Tips are just that; tips about how to do something new, or easier than a way that you already know. I am learning new things in making my German, so will try to post about them as I learn them. Most seamstresses already know what I am posting, sorry for boring you. But, if you are like me, and learning to sew period garments, I am hoping that my notes will help you, as they have me.

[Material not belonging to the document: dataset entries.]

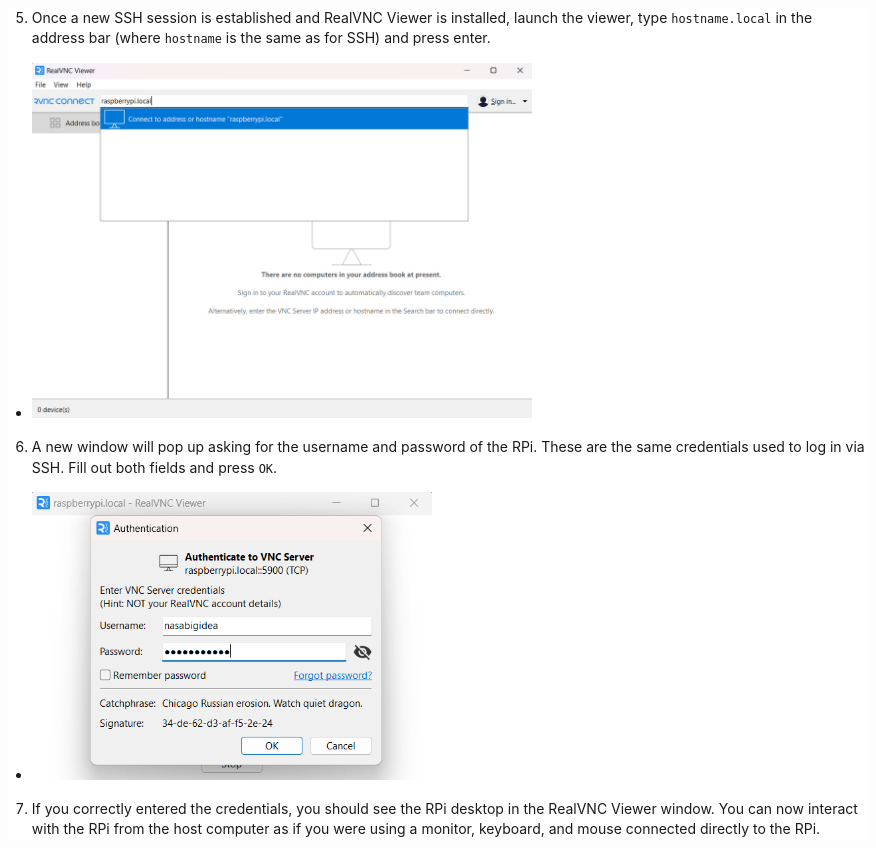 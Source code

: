 5. Once a new SSH session is established and RealVNC Viewer is installed, launch the viewer, type `hostname.local` in the address bar (where `hostname` is the same as for SSH) and press enter.
- <img src="media/RealVNC_address.png" alt="RealVNC Viewer Address Bar" width="500">
6. A new window will pop up asking for the username and password of the RPi. These are the same credentials used to log in via SSH. Fill out both fields and press `OK`.
- <img src="media/RealVNC_login.png" alt="Login window for RealVNC Viewer" width="400">
7. If you correctly entered the credentials, you should see the RPi desktop in the RealVNC Viewer window. You can now interact with the RPi from the host computer as if you were using a monitor, keyboard, and mouse connected directly to the RPi.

Here you will find information on sewing tips (as I, myself, learn them), information on Cutting on the Bias, Gores, French seams, as well as catridge pleats, box pleats & knife pleates.

TIPS
1) Use sewing machine (or a serger, if you have one) and sew ZIG-ZAG stitching along the ends of material (where it was cut). This helps to prevent unraveling when washed.
2) PRE WASH all material before cutting out patterns. Use cold water. The dryer is what will help shrink/full material.
3) Heavy wool garments should NEVER be hung on a hanger. They can be folded and put into a drawer, or stored in a plastic “blanket” bag (like the ones that comforters come in).
4) Outer garments do not need washing after every wearing, but linen undergarments do.
5) Can use 3 oz. linen (napkin weight) for ALL chemises.
5.3 – 5.8 oz. linen for undergown, kirtles, tunics
7 oz. linen for cotehardies & surcoats
6) PRESS every seam after sewing. CLIP outside curves, NOTCH inside curves.
7) When using linen for lining, BUY the color linen you want to use. It is not worth the trouble to dye it, as you might not get the dark color you expect (I know from experience).

Posted on March 5, 2012
Cutting on the Bias

Believe it or not, I never knew how to cut on the bias; now I do.

Posted on March 6, 2012
French Seams

I never even heard of French seams before. Usually they
are used with sheer material & silks to prevent the edges from unraveling. I need to do more research to see if this type of seam treatment was actually used in our time period.

Posted on March 6, 2012
Gores

I have sewn gores in a couple of my underdresses, but appearently, I was sewing them “incorrectly”. (Most of my garments are 10-12 years old, and made out of the dreaded cotton, but I am learning.)